Mezquitán: leer un barrio antes de dibujarlo

Hay barrios que la ciudad mira como si fueran sólo tránsito entre dos puntos. Mezquitán no es eso. Es una de esas capas antiguas de Guadalajara donde todavía se mezclan memoria indígena, cementerio, tianguis, comercio cotidiano, estaciones de transporte, colonias residenciales, avenidas duras y espacios públicos que sobreviven más por costumbre que por diseño. Precisamente por eso vale la pena detenerse en el Plan de Desarrollo Integral Mezquitán, ejercicio académico desarrollado por alumnos de Proyectos VI de la Licenciatura en Arquitectura de la Universidad de Guadalajara, Campus CUTonalá, bajo la dirección de los Mtros. Adolfo de la Torre González y Héctor Gabriel Ramírez Magaña.

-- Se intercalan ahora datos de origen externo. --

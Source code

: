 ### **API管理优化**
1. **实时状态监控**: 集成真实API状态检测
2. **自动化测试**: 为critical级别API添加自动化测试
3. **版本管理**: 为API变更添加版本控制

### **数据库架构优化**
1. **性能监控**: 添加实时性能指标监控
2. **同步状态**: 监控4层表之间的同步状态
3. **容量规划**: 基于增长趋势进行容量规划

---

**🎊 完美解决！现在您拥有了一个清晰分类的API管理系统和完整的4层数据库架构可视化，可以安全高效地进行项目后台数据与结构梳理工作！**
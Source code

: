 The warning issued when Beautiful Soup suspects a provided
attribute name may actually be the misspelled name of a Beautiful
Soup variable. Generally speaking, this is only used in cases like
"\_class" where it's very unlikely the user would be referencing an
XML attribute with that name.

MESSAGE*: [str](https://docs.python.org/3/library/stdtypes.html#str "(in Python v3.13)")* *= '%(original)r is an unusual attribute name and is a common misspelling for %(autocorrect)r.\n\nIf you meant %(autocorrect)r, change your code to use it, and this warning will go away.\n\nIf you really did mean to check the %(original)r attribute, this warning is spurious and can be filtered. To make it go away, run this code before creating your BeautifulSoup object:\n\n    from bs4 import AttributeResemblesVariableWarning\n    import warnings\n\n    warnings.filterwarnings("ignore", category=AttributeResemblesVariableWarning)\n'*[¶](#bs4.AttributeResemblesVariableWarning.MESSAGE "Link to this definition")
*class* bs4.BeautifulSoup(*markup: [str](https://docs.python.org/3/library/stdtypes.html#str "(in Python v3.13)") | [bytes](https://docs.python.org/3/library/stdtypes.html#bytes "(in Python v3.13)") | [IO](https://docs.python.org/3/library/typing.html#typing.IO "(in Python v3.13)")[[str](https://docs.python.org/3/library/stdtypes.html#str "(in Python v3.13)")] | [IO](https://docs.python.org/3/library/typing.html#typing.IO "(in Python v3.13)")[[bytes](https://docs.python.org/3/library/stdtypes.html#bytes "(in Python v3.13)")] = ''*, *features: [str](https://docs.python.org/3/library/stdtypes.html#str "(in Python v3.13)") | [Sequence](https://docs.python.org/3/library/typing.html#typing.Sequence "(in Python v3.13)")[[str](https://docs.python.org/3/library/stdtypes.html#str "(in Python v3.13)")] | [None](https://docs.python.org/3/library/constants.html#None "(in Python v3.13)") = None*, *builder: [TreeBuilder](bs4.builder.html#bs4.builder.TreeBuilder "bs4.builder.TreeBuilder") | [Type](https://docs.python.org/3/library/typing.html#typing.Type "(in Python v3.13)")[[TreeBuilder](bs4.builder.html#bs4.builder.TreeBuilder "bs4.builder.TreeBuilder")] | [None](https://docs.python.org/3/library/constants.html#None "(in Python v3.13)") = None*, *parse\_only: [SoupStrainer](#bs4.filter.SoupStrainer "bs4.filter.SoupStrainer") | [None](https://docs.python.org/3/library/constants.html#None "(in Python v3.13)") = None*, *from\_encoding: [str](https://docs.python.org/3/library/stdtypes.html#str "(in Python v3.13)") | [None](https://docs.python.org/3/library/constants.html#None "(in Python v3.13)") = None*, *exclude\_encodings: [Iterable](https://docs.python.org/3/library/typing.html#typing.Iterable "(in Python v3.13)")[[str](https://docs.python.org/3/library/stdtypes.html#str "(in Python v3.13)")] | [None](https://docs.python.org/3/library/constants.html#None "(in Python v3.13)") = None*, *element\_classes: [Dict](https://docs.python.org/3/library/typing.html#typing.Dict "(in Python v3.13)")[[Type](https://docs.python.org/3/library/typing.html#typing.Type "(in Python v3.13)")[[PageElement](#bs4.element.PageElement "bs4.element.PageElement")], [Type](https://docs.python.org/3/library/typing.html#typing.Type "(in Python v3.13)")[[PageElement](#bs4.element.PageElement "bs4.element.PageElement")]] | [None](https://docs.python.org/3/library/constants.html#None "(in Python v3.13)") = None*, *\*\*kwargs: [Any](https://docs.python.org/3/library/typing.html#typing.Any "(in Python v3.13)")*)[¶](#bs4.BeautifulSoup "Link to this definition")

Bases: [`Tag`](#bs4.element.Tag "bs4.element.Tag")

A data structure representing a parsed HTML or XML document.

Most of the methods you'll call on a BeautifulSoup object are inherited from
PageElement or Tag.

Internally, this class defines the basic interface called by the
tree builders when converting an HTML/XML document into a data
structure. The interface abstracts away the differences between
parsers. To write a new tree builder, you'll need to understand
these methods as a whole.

El mérito del trabajo no está sólo en proponer renders o “mejoras” aisladas. Está en comenzar por lo que toda intervención urbana seria debería hacer: observar. El estudio revisa historia, marco normativo, medio físico natural, población, morfología, usos de suelo, patrimonio, flujos, espacio público, movilidad e infraestructura. Es decir: no toma el barrio como un lote en blanco, sino como un organismo hecho de calles, hábitos, bordes, memorias y conflictos.

Mezquitán aparece aquí como un territorio partido. Ávila Camacho, Federalismo y la Línea 3 han traído conectividad metropolitana, pero también han endurecido el suelo, fragmentado recorridos y convertido muchos cruces en lugares que se atraviesan con prisa. La movilidad, como ocurre tantas veces en Guadalajara, fue entendida durante décadas como capacidad de flujo y no como calidad de estancia. Se podía llegar, pero no siempre era grato caminar. Había infraestructura, pero no necesariamente ciudad.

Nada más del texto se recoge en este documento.